[YOUR INSTRUCTIONS]
Transcribe all records exactly.
============
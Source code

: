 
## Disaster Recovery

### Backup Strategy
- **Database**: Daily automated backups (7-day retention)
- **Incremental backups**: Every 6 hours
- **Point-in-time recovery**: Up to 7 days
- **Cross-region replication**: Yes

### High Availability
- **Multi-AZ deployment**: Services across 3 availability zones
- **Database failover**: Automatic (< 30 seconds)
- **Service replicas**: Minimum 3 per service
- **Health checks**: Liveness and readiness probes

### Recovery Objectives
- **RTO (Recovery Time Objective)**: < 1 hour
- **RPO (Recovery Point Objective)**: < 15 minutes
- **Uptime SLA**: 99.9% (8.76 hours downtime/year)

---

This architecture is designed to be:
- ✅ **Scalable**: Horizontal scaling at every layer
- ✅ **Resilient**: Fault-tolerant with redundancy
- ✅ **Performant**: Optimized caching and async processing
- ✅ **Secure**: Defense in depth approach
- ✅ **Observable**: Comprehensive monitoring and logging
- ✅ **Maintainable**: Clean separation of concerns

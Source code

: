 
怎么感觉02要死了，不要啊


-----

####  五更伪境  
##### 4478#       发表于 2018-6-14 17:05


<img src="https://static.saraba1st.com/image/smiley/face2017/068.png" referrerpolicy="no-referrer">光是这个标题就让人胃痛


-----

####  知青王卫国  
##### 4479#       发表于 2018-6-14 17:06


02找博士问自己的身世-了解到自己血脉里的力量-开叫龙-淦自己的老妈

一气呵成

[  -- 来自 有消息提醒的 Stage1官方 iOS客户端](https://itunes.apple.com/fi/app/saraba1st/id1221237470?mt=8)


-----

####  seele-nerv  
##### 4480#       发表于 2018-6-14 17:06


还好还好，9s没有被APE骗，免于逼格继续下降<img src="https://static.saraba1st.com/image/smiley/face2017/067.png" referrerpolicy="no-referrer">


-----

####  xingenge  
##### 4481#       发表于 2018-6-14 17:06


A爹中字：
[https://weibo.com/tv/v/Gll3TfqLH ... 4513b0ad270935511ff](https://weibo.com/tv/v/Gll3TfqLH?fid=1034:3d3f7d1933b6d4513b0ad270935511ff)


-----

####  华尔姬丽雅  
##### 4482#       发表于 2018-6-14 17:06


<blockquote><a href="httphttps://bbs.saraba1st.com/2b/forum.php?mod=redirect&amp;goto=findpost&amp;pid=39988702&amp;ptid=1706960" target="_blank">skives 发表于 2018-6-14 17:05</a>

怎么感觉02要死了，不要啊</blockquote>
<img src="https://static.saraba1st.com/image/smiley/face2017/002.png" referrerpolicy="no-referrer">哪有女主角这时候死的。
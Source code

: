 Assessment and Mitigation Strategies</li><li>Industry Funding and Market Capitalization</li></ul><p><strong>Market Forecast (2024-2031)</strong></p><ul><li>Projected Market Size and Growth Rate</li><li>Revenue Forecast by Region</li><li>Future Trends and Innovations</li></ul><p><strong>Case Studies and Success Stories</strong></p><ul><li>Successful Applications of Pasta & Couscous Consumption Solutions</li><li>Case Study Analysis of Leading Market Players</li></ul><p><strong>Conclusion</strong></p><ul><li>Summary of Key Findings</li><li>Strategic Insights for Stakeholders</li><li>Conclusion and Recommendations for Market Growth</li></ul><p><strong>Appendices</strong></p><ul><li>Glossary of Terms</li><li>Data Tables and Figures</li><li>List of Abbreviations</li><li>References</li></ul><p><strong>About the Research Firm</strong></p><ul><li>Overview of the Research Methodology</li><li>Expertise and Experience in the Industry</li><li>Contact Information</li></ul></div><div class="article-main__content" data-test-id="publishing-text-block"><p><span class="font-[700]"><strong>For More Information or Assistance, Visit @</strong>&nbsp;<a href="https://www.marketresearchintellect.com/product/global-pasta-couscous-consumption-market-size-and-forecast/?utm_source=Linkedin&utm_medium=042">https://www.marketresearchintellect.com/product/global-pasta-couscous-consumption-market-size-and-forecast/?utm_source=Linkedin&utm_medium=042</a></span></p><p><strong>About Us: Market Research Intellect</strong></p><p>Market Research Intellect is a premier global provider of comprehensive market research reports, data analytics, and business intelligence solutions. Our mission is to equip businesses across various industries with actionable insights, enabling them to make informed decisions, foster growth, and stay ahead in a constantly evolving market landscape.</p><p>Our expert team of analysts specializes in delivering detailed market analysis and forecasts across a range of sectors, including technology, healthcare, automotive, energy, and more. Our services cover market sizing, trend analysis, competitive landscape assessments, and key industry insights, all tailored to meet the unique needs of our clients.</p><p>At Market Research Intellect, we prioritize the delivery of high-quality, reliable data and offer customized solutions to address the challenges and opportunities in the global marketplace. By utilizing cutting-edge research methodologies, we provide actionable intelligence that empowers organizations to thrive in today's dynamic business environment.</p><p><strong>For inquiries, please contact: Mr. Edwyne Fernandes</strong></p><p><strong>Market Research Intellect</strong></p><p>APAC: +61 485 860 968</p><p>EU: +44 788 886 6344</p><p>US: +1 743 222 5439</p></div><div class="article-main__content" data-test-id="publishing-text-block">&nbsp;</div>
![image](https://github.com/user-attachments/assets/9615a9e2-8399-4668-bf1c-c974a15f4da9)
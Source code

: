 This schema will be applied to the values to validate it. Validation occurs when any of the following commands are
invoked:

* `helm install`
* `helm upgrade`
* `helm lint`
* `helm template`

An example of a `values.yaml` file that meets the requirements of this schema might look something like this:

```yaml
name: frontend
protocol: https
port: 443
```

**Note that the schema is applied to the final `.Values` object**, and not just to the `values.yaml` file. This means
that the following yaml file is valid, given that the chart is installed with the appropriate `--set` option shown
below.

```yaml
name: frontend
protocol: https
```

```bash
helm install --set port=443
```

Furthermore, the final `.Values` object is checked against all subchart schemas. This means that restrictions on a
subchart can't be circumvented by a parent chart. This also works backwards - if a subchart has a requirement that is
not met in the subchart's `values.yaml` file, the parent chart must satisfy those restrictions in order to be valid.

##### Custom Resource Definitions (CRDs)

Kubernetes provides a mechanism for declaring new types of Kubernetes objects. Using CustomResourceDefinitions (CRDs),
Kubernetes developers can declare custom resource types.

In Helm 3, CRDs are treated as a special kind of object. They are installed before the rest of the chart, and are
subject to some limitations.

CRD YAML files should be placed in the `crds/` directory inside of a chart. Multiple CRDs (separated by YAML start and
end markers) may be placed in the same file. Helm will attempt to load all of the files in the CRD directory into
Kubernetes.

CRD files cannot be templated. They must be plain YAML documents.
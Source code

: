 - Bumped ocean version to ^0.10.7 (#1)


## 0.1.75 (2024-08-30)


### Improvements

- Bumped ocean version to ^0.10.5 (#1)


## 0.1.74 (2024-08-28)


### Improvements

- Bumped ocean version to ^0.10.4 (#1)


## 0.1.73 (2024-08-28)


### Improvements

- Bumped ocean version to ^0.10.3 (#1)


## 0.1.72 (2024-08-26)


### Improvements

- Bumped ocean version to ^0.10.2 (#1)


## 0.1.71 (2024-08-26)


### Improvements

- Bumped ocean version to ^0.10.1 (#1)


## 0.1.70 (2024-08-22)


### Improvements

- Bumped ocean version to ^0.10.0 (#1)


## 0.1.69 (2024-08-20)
============
[SOLUTION BELOW]
Source code

: 
## Disaster Recovery

### Backup Strategy
- **Database**: Daily automated backups (7-day retention)
- **Incremental backups**: Every 6 hours
- **Point-in-time recovery**: Up to 7 days
- **Cross-region replication**: Yes

### High Availability
- **Multi-AZ deployment**: Services across 3 availability zones
- **Database failover**: Automatic (< 30 seconds)
- **Service replicas**: Minimum 3 per service
- **Health checks**: Liveness and readiness probes

### Recovery Objectives
- **RTO (Recovery Time Objective)**: < 1 hour
- **RPO (Recovery Point Objective)**: < 15 minutes
- **Uptime SLA**: 99.9% (8.76 hours downtime/year)

---

This architecture is designed to be:
- ✅ **Scalable**: Horizontal scaling at every layer
- ✅ **Resilient**: Fault-tolerant with redundancy
- ✅ **Performant**: Optimized caching and async processing
- ✅ **Secure**: Defense in depth approach
- ✅ **Observable**: Comprehensive monitoring and logging
- ✅ **Maintainable**: Clean separation of concerns

Source code

: 
怎么感觉02要死了，不要啊


-----

####  五更伪境  
##### 4478#       发表于 2018-6-14 17:05


<img src="https://static.saraba1st.com/image/smiley/face2017/068.png" referrerpolicy="no-referrer">光是这个标题就让人胃痛


-----

####  知青王卫国  
##### 4479#       发表于 2018-6-14 17:06


02找博士问自己的身世-了解到自己血脉里的力量-开叫龙-淦自己的老妈

一气呵成

[  -- 来自 有消息提醒的 Stage1官方 iOS客户端](https://itunes.apple.com/fi/app/saraba1st/id1221237470?mt=8)


-----

####  seele-nerv  
##### 4480#       发表于 2018-6-14 17:06


还好还好，9s没有被APE骗，免于逼格继续下降<img src="https://static.saraba1st.com/image/smiley/face2017/067.png" referrerpolicy="no-referrer">


-----

####  xingenge  
##### 4481#       发表于 2018-6-14 17:06


A爹中字：
[https://weibo.com/tv/v/Gll3TfqLH ... 4513b0ad270935511ff](https://weibo.com/tv/v/Gll3TfqLH?fid=1034:3d3f7d1933b6d4513b0ad270935511ff)


-----

####  华尔姬丽雅  
##### 4482#       发表于 2018-6-14 17:06


<blockquote><a href="httphttps://bbs.saraba1st.com/2b/forum.php?mod=redirect&amp;goto=findpost&amp;pid=39988702&amp;ptid=1706960" target="_blank">skives 发表于 2018-6-14 17:05</a>

怎么感觉02要死了，不要啊</blockquote>
<img src="https://static.saraba1st.com/image/smiley/face2017/002.png" referrerpolicy="no-referrer">哪有女主角这时候死的。
Source code

: Assessment and Mitigation Strategies</li><li>Industry Funding and Market Capitalization</li></ul><p><strong>Market Forecast (2024-2031)</strong></p><ul><li>Projected Market Size and Growth Rate</li><li>Revenue Forecast by Region</li><li>Future Trends and Innovations</li></ul><p><strong>Case Studies and Success Stories</strong></p><ul><li>Successful Applications of Pasta & Couscous Consumption Solutions</li><li>Case Study Analysis of Leading Market Players</li></ul><p><strong>Conclusion</strong></p><ul><li>Summary of Key Findings</li><li>Strategic Insights for Stakeholders</li><li>Conclusion and Recommendations for Market Growth</li></ul><p><strong>Appendices</strong></p><ul><li>Glossary of Terms</li><li>Data Tables and Figures</li><li>List of Abbreviations</li><li>References</li></ul><p><strong>About the Research Firm</strong></p><ul><li>Overview of the Research Methodology</li><li>Expertise and Experience in the Industry</li><li>Contact Information</li></ul></div><div class="article-main__content" data-test-id="publishing-text-block"><p><span class="font-[700]"><strong>For More Information or Assistance, Visit @</strong>&nbsp;<a href="https://www.marketresearchintellect.com/product/global-pasta-couscous-consumption-market-size-and-forecast/?utm_source=Linkedin&utm_medium=042">https://www.marketresearchintellect.com/product/global-pasta-couscous-consumption-market-size-and-forecast/?utm_source=Linkedin&utm_medium=042</a></span></p><p><strong>About Us: Market Research Intellect</strong></p><p>Market Research Intellect is a premier global provider of comprehensive market research reports, data analytics, and business intelligence solutions. Our mission is to equip businesses across various industries with actionable insights, enabling them to make informed decisions, foster growth, and stay ahead in a constantly evolving market landscape.</p><p>Our expert team of analysts specializes in delivering detailed market analysis and forecasts across a range of sectors, including technology, healthcare, automotive, energy, and more. Our services cover market sizing, trend analysis, competitive landscape assessments, and key industry insights, all tailored to meet the unique needs of our clients.</p><p>At Market Research Intellect, we prioritize the delivery of high-quality, reliable data and offer customized solutions to address the challenges and opportunities in the global marketplace. By utilizing cutting-edge research methodologies, we provide actionable intelligence that empowers organizations to thrive in today's dynamic business environment.</p><p><strong>For inquiries, please contact: Mr. Edwyne Fernandes</strong></p><p><strong>Market Research Intellect</strong></p><p>APAC: +61 485 860 968</p><p>EU: +44 788 886 6344</p><p>US: +1 743 222 5439</p></div><div class="article-main__content" data-test-id="publishing-text-block">&nbsp;</div>
![image](https://github.com/user-attachments/assets/9615a9e2-8399-4668-bf1c-c974a15f4da9)
Source code

: This schema will be applied to the values to validate it. Validation occurs when any of the following commands are
invoked:

* `helm install`
* `helm upgrade`
* `helm lint`
* `helm template`

An example of a `values.yaml` file that meets the requirements of this schema might look something like this:

```yaml
name: frontend
protocol: https
port: 443
```

**Note that the schema is applied to the final `.Values` object**, and not just to the `values.yaml` file. This means
that the following yaml file is valid, given that the chart is installed with the appropriate `--set` option shown
below.

```yaml
name: frontend
protocol: https
```

```bash
helm install --set port=443
```

Furthermore, the final `.Values` object is checked against all subchart schemas. This means that restrictions on a
subchart can't be circumvented by a parent chart. This also works backwards - if a subchart has a requirement that is
not met in the subchart's `values.yaml` file, the parent chart must satisfy those restrictions in order to be valid.

##### Custom Resource Definitions (CRDs)

Kubernetes provides a mechanism for declaring new types of Kubernetes objects. Using CustomResourceDefinitions (CRDs),
Kubernetes developers can declare custom resource types.

In Helm 3, CRDs are treated as a special kind of object. They are installed before the rest of the chart, and are
subject to some limitations.

CRD YAML files should be placed in the `crds/` directory inside of a chart. Multiple CRDs (separated by YAML start and
end markers) may be placed in the same file. Helm will attempt to load all of the files in the CRD directory into
Kubernetes.

CRD files cannot be templated. They must be plain YAML documents.
Source code

: - Bumped ocean version to ^0.10.7 (#1)


## 0.1.75 (2024-08-30)


### Improvements

- Bumped ocean version to ^0.10.5 (#1)


## 0.1.74 (2024-08-28)


### Improvements

- Bumped ocean version to ^0.10.4 (#1)


## 0.1.73 (2024-08-28)


### Improvements

- Bumped ocean version to ^0.10.3 (#1)


## 0.1.72 (2024-08-26)


### Improvements

- Bumped ocean version to ^0.10.2 (#1)


## 0.1.71 (2024-08-26)


### Improvements

- Bumped ocean version to ^0.10.1 (#1)


## 0.1.70 (2024-08-22)


### Improvements

- Bumped ocean version to ^0.10.0 (#1)


## 0.1.69 (2024-08-20)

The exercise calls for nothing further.